古代ローマのノビレス(新貴族)とは|パトリキとの違い

古代ローマのノビレス(新貴族)とは|パトリキとの違い

古代ローマのノビレス(新貴族)とは|パトリキとの違い

ノビレス(新貴族)は、共和政中期の身分闘争の結果、パトリキとプレブスの権利差がほとんどなくなったことから生まれた新たな支配階級のことです。「ノビレス」には「高貴な」という意味があります。
今回はこのノビレスの特徴や誕生までの経緯についてお話したいと思います。

 

 

ノビレス誕生の背景

共和政ローマ初期において、ローマ社会の実権を握っていたのはパトリキと呼ばれる一握りの世襲貴族でした。ローマ市民の圧倒的多数を占めるプレブス(平民)は、行政や宗教的行事を許されず差別的な扱いを受けていました。

 

プレブスの台頭

しかしプレブスが重装歩兵として活躍し国防で欠かせない存在になると、パトリキはプレブスを無視するわけにはいかなくなってきます。

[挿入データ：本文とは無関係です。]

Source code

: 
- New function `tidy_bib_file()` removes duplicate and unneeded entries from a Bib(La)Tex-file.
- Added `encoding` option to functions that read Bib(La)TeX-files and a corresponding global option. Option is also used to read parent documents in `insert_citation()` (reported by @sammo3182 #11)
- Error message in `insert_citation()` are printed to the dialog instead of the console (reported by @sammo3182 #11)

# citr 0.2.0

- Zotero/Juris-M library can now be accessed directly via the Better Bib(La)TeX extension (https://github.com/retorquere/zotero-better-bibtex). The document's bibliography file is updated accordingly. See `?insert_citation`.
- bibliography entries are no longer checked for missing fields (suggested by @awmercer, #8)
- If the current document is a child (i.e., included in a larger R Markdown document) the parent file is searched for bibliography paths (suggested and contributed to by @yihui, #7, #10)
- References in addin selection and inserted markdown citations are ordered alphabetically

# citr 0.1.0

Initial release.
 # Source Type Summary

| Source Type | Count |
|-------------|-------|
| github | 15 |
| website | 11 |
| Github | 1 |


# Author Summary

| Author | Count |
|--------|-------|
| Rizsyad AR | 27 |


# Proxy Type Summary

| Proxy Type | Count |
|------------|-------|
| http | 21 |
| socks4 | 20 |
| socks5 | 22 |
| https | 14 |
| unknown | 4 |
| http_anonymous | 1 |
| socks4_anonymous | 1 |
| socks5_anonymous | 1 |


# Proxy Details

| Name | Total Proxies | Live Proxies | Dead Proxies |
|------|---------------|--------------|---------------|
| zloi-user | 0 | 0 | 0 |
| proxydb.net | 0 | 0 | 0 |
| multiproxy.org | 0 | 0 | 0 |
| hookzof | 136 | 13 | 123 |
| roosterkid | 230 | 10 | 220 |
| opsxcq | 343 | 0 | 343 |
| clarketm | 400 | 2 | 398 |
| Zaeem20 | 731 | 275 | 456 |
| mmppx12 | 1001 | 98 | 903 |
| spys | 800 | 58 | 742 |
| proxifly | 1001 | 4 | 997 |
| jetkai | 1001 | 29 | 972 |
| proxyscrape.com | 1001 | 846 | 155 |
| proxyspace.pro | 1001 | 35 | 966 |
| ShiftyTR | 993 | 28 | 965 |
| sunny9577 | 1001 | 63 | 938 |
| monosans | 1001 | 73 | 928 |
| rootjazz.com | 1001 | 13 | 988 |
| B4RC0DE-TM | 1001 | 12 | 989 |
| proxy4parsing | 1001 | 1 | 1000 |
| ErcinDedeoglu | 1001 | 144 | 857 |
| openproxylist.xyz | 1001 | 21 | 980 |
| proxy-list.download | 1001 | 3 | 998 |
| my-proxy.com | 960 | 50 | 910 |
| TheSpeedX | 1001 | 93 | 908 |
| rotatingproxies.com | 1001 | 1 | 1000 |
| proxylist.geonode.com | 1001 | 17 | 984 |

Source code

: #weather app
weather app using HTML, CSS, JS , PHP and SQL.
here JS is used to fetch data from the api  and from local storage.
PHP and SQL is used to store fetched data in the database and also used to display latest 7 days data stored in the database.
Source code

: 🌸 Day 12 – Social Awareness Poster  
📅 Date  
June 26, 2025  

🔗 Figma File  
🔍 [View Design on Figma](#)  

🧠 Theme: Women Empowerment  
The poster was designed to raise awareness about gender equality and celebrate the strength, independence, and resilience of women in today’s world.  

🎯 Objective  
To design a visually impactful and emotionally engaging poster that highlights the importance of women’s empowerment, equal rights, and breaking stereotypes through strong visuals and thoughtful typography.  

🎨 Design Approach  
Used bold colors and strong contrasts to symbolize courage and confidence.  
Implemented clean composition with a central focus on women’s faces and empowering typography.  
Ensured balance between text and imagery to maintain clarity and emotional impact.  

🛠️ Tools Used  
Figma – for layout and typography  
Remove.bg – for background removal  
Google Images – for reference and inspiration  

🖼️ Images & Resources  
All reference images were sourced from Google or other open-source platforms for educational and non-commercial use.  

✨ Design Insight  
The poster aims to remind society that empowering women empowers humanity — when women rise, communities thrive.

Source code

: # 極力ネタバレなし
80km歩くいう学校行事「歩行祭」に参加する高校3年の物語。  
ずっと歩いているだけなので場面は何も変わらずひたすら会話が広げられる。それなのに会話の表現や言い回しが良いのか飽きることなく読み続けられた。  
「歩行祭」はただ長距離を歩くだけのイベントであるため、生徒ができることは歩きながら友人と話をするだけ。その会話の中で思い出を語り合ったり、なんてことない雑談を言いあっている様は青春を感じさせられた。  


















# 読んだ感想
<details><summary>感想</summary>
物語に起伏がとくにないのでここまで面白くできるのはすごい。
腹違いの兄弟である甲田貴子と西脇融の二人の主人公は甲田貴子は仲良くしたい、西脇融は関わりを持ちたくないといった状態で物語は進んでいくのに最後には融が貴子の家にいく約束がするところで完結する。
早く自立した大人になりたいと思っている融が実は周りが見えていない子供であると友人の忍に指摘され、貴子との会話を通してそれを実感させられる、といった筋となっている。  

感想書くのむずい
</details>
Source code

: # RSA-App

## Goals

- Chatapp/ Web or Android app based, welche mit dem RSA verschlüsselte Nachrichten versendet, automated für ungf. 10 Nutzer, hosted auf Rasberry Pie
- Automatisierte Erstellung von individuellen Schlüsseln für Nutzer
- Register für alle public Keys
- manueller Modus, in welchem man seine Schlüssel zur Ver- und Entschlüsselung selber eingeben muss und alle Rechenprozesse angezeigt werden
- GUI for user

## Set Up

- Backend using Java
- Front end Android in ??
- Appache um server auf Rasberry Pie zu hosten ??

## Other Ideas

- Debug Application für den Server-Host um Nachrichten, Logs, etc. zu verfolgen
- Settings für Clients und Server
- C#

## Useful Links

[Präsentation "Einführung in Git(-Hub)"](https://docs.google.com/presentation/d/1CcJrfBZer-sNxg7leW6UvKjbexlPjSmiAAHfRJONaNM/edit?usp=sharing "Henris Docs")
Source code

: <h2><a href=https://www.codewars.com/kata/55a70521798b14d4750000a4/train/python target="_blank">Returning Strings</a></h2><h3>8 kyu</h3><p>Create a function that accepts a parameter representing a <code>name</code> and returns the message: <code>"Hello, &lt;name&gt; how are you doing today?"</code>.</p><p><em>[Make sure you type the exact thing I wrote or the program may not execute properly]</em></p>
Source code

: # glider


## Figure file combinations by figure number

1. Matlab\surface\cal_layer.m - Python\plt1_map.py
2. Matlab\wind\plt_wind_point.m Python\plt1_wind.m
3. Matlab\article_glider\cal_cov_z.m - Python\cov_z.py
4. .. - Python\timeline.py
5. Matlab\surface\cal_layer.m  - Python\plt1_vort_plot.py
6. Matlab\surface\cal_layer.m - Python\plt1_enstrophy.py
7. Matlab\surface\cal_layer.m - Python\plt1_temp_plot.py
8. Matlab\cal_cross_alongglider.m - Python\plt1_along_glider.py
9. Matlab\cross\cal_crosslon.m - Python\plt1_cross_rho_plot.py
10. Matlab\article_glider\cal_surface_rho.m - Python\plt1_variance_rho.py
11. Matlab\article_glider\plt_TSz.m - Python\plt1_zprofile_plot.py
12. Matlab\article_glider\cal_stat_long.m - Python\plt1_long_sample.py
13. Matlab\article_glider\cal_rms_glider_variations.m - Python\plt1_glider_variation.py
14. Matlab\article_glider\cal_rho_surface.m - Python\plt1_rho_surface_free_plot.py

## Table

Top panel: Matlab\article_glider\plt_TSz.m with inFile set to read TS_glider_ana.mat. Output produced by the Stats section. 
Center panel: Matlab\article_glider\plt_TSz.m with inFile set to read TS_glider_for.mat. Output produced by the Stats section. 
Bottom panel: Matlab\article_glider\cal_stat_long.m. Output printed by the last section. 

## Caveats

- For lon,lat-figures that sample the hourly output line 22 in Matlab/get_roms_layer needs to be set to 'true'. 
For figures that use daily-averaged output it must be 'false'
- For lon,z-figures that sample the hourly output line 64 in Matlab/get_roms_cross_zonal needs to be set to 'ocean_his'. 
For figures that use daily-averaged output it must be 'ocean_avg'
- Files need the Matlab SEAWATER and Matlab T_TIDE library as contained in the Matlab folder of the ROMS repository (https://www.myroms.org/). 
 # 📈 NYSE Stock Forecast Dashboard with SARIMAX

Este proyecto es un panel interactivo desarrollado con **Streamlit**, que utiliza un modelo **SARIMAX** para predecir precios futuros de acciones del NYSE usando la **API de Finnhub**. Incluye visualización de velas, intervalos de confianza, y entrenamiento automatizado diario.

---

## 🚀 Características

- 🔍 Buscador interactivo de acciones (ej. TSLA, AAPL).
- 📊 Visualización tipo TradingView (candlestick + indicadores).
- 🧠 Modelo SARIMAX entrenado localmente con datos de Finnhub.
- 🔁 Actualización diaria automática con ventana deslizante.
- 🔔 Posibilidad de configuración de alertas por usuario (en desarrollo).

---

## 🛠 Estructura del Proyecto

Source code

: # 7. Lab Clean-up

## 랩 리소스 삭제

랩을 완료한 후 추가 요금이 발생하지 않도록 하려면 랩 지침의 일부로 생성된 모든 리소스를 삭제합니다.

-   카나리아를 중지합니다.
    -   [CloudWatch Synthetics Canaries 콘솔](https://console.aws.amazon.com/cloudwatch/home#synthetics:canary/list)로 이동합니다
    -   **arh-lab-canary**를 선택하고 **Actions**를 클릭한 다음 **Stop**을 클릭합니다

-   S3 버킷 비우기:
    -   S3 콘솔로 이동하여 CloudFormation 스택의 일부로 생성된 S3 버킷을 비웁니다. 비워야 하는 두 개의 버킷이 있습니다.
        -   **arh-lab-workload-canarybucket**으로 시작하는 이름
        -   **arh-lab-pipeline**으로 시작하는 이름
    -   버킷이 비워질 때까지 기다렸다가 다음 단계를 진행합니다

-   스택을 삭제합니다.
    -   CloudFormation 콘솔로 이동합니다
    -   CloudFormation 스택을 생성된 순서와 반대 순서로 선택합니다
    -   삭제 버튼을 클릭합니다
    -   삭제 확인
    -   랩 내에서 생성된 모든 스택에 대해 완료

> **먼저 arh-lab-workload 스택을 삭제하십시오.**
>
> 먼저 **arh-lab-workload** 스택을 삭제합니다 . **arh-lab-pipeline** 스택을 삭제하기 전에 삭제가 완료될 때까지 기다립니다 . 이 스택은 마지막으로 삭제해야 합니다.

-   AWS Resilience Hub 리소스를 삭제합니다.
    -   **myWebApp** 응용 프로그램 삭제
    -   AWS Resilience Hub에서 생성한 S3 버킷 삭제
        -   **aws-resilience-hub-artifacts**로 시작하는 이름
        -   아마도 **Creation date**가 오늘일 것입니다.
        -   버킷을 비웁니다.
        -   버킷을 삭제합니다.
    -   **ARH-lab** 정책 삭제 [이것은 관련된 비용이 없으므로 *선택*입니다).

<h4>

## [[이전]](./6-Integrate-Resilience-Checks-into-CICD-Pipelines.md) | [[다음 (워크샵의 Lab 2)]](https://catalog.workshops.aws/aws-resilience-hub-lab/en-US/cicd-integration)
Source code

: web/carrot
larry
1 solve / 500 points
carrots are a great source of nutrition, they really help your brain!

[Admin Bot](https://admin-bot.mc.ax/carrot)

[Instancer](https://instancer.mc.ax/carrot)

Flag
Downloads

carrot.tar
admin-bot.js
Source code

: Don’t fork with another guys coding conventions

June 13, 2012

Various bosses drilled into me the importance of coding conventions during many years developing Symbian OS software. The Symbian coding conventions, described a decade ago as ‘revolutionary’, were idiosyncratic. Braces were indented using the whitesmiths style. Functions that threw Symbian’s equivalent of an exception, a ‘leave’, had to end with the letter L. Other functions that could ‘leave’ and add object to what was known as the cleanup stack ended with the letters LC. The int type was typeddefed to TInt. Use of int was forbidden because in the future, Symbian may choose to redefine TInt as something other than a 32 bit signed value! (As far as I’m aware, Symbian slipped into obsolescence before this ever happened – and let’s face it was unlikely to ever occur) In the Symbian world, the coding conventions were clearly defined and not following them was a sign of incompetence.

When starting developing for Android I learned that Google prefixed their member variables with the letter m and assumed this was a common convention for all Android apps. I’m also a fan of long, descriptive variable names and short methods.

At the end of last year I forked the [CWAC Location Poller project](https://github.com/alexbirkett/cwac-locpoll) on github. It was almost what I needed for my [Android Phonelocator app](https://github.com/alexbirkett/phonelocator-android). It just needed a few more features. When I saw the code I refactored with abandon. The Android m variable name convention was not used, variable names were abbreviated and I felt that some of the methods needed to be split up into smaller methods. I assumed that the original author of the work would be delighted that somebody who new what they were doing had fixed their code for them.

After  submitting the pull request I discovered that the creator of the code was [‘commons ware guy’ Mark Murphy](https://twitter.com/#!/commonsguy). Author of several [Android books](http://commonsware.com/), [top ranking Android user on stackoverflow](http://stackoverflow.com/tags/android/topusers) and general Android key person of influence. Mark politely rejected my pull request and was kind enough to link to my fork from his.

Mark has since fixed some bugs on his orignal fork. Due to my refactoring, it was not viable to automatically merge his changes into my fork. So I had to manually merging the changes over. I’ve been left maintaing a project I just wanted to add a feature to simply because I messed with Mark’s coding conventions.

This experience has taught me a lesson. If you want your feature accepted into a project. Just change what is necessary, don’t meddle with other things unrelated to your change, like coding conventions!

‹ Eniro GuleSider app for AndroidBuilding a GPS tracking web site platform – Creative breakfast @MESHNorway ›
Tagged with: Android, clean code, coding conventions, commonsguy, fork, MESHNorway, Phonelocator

そしてリキニウス法、ホルテンシウス法といった権利平等を推進する法の制定を経て、プレブスとパトリキとの身分差はなくなったのです。

 

プレブスとパトリキの融合

一部の有力には公職すら解放されるようになりました。このように共和政時代後半には、ローマの上流階級にパトリキとプレブスが混在するようになり、ノビレス(新貴族)と呼ばれる新たな支配級の定義が誕生したのです。

 

パトリキとノビレスとの違い

ノビレスがそれまでのパトリキと異なるところは、プレブス出身のノビレスは平民としての権利を所持していたということです。例えばノビレスは平民のみで構成された民会への参加も可能でした。つまりプレブスからのし上がり元老院議席を得た者は、行政においてパトリキ以上の絶大な影響力を行使したのです。